▶ Exercise material
○ ○ ○
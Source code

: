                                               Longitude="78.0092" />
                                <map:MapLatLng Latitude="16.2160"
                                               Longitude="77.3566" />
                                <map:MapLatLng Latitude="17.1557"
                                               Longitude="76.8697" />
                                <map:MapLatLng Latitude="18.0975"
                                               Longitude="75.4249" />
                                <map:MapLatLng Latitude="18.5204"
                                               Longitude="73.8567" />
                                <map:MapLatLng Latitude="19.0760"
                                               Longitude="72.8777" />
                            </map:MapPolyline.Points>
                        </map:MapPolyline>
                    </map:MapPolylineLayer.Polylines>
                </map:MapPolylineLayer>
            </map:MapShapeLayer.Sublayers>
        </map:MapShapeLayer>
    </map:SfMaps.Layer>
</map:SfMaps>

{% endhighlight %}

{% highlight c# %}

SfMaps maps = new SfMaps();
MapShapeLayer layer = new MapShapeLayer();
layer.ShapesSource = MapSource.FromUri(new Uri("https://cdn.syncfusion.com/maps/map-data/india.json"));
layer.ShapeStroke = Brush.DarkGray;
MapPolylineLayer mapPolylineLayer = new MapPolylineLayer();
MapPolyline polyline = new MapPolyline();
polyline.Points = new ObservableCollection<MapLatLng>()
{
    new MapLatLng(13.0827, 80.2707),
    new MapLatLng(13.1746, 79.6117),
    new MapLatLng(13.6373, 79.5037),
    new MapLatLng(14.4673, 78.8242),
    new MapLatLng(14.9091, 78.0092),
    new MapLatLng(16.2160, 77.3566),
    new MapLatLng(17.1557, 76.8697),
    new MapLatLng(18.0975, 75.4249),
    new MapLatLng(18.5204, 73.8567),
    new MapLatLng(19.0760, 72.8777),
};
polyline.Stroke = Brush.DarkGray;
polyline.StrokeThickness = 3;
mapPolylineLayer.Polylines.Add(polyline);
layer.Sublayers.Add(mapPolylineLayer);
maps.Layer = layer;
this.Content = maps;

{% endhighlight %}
○ ○ ○
Search the material above for the string "Points", and copy every line in which it turns up.

▶ Task output
                            </map:MapPolyline.Points>
polyline.Points = new ObservableCollection<MapLatLng>()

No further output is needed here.